▶ _Work request_: After locating the line that contains "Script that changes" in the data below, set down exactly that line and each one after it through the line that contains "Sets permission to -rwxr-x-wx", and nothing more.

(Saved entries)
•••••

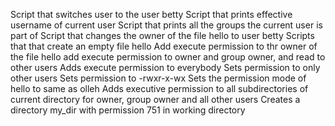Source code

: Script that switches user to the user betty
Script that prints effective username of current user
Script that prints all the groups the current user is part of
Script that changes the owner of the file hello to user betty
Scripts that that create an empty file hello
Add execute permission to thr owner of the file hello
add execute permission to owner and group owner, and read to other users
Adds execute permission to everybody
Sets permission to only other users
Sets permission to -rwxr-x-wx
Sets the permission mode of hello to same as olleh
Adds executive permission to all subdirectories of current directory for owner, group owner and all other users
Creates a directory my_dir with permission 751 in working directory
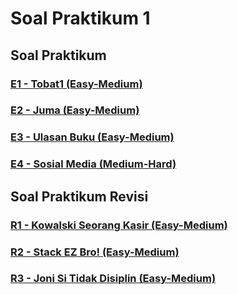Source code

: # Soal Praktikum 1
## Soal Praktikum
### [E1 - Tobat1 (Easy-Medium)](soal/prob-E1)
### [E2 - Juma (Easy-Medium)](soal/prob-E2)
### [E3 - Ulasan Buku (Easy-Medium)](soal/prob-E3)
### [E4 - Sosial Media (Medium-Hard)](soal/prob-E4)
## Soal Praktikum Revisi
### [R1 - Kowalski Seorang Kasir (Easy-Medium)](soal/prob-R1)
### [R2 - Stack EZ Bro! (Easy-Medium)](soal/prob-R2)
### [R3 - Joni Si Tidak Disiplin (Easy-Medium)](soal/prob-R3)
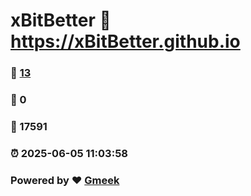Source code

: # xBitBetter :link: https://xBitBetter.github.io 
### :page_facing_up: [13](https://xBitBetter.github.io/tag.html) 
### :speech_balloon: 0 
### :hibiscus: 17591 
### :alarm_clock: 2025-06-05 11:03:58 
### Powered by :heart: [Gmeek](https://github.com/Meekdai/Gmeek)
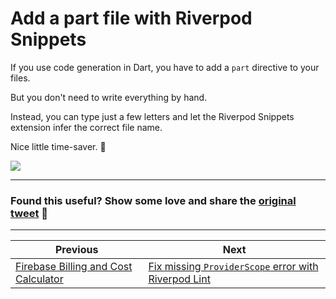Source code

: # Add a part file with Riverpod Snippets

If you use code generation in Dart, you have to add a `part` directive to your files.

But you don't need to write everything by hand.

Instead, you can type just a few letters and let the Riverpod Snippets extension infer the correct file name.

Nice little time-saver. 🙂

![](093.gif)

---

### Found this useful? Show some love and share the [original tweet](https://twitter.com/biz84/status/1632740671164407811) 🙏

---

| Previous | Next |
| -------- | ---- |
| [Firebase Billing and Cost Calculator](../0092-firebase-billling/index.md) | [Fix missing `ProviderScope` error with Riverpod Lint](../0094-add-provider-scope/index.md) |


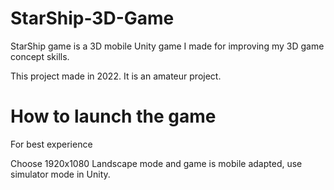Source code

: # StarShip-3D-Game
StarShip game is a 3D mobile Unity game I made for improving my 3D game concept skills. 

This project made in 2022. It is an amateur project.
# How to launch the game
For best experience

Choose 1920x1080 Landscape mode and game is mobile adapted, use simulator mode in Unity.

•••••

▶ _Answer for this exercise_:
Script that changes the owner of the file hello to user betty
Scripts that that create an empty file hello
Add execute permission to thr owner of the file hello
add execute permission to owner and group owner, and read to other users
Adds execute permission to everybody
Sets permission to only other users
Sets permission to -rwxr-x-wx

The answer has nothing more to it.